Kansas City Museum is open from Thursday through Sunday and asks that visitors reserve timed-entry tickets, though printing them is not required.
Learn a thing or two at KCPL
Kansas City’s public library system is a tried-and-true community resource, offering free events centered around art, literature and history year-round.
In early January, get to know French playwright Molière, perhaps ranked second only to Shakespeare when it comes to theater. The presentation is available both in-person and online via the library’s YouTube channel.
And on Jan. 20, 2022, photographers Michael Mardikes and Nick Vedros will give visitors a glimpse into Missouri painter and muralist Thomas Hart Benton’s workspace and home.
Check out a new neighborhood (or an old favorite)

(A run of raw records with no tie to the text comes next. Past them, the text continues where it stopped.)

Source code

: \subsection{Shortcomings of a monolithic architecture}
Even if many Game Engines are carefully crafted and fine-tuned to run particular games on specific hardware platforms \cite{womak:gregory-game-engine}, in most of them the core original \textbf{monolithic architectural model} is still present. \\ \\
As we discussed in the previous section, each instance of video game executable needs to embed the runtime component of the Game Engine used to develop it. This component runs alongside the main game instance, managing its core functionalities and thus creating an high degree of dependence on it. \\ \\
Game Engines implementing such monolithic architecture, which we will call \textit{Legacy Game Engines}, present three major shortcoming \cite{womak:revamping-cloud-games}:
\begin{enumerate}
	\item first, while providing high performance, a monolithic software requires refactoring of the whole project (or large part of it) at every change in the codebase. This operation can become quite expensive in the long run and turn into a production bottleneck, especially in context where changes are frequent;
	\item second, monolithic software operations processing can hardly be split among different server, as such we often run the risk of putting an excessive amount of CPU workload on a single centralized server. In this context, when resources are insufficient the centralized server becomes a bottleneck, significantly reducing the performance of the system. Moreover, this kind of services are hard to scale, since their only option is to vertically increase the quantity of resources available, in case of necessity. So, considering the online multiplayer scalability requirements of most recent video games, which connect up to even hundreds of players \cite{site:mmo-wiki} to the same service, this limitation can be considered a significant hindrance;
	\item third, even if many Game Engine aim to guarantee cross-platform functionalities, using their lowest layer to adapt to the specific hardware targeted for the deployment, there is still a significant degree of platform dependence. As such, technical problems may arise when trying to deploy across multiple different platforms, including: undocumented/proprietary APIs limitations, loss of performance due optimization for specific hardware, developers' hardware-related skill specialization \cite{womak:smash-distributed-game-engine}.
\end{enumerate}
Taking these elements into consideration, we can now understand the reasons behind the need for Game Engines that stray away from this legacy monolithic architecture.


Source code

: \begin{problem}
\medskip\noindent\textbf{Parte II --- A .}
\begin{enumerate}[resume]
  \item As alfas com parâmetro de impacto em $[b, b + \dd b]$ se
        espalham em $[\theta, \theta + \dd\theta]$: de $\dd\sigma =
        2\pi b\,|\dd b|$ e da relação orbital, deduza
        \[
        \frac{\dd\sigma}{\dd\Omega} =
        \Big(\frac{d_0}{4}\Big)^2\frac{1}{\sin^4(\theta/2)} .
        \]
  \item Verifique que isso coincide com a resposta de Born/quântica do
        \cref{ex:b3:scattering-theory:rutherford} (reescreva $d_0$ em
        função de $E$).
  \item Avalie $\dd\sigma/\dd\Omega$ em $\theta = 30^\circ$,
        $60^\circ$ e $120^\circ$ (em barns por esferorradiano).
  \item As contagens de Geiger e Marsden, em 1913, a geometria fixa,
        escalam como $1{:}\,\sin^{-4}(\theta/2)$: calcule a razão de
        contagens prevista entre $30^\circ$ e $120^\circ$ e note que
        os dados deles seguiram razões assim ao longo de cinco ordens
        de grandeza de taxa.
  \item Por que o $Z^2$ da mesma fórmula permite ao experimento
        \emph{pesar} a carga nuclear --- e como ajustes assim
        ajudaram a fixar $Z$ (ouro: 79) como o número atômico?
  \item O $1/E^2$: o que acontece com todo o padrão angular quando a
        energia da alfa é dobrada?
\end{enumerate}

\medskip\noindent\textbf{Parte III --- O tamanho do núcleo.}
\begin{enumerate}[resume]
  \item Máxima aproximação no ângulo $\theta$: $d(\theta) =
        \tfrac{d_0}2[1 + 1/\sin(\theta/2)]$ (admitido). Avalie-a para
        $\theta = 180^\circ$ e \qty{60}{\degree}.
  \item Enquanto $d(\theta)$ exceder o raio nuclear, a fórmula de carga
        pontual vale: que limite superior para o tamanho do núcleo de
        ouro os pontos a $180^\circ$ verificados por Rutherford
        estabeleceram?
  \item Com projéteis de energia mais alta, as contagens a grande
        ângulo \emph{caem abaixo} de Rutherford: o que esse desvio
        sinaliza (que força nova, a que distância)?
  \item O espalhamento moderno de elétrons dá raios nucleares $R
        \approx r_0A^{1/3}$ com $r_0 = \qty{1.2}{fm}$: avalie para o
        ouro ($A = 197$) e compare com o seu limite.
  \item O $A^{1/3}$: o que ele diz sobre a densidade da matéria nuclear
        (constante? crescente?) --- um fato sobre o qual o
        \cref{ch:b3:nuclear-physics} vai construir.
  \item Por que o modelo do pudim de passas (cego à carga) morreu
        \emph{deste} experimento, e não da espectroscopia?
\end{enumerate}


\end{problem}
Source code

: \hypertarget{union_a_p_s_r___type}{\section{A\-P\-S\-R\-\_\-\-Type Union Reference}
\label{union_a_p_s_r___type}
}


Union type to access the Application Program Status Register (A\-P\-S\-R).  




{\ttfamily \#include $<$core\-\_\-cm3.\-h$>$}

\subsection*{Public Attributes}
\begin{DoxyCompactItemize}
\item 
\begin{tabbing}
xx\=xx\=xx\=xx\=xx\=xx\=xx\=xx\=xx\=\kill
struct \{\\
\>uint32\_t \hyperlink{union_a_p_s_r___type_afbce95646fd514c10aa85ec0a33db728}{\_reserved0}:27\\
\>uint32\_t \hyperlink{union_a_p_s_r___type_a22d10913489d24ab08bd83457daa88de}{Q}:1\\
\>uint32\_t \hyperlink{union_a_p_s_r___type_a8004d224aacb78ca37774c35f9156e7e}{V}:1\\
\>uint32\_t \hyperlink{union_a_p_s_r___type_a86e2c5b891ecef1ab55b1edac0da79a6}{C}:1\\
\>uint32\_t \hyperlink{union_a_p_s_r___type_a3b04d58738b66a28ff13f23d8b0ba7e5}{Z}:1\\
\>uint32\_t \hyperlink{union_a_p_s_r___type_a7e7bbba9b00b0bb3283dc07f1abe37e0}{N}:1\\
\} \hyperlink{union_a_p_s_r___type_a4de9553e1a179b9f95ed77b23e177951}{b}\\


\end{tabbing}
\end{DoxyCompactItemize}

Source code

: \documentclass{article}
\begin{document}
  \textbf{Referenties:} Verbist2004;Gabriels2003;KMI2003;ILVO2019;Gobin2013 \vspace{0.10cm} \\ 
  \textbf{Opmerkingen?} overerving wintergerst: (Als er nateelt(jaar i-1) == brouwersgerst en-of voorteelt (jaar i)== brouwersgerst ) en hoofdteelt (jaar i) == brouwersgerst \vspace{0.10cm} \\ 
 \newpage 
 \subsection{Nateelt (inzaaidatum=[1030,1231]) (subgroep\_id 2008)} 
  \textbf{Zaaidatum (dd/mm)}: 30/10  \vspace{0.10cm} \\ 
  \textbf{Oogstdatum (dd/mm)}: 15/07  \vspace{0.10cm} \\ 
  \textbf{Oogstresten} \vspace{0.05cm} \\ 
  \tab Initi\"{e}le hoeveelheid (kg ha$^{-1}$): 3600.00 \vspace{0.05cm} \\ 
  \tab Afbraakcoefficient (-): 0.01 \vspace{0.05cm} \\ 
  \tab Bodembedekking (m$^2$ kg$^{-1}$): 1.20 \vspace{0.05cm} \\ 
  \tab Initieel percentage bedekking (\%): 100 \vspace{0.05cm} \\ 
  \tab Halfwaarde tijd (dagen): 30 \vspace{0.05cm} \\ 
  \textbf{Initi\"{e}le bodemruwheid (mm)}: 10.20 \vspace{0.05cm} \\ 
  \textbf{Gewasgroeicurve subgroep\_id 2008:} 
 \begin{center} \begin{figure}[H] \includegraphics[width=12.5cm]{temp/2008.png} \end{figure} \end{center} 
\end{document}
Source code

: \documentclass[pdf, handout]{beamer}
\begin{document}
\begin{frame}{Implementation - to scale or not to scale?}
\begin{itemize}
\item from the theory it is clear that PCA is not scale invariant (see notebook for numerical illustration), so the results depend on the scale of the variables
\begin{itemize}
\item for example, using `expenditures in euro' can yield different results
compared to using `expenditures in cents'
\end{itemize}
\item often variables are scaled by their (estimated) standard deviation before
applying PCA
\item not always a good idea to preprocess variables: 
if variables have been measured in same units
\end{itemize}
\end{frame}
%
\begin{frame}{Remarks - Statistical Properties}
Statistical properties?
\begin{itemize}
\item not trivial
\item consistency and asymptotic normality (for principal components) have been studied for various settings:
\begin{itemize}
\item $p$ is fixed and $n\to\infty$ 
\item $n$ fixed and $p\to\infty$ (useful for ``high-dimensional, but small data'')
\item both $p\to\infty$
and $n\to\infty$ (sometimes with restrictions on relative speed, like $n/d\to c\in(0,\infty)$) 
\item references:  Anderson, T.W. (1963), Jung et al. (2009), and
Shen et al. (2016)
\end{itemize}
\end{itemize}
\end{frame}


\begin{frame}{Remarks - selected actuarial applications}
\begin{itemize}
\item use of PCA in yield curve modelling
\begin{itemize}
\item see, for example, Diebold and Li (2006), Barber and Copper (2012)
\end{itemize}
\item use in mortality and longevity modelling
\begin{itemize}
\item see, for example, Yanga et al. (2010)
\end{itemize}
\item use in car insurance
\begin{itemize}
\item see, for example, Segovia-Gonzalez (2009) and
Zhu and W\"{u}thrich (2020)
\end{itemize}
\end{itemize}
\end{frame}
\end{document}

Holiday visitors can spend a day walking around the city’s historic West Bottoms, which survived flooding in 1903 and 1951. The high water mark is still visible from the second floor of the Livestock Exchange Building.
Today, the Bottoms feel eerily — but happily — suspended in time. Take the scenic 12th Street Bridge from downtown to park and peruse the area’s collection of thrift stores, bars and coffee shops. First Friday weekends are especially busy and popular.
Another possibility is the Strawberry Hill neighborhood in Kansas City, Kansas, which has a history all its own.
Established by Eastern European immigrants after flooding in 1904, the area has a thriving Latinx community and is known for its grand Victorian homes with original stained-glass windows.
Downtowns in historic nearby cities such as Independence and Liberty also provide plenty to see and do without planning a long day or overnight trip.
And there’s always a stroll around Kansas City’s Country Club Plaza — with or without the lights.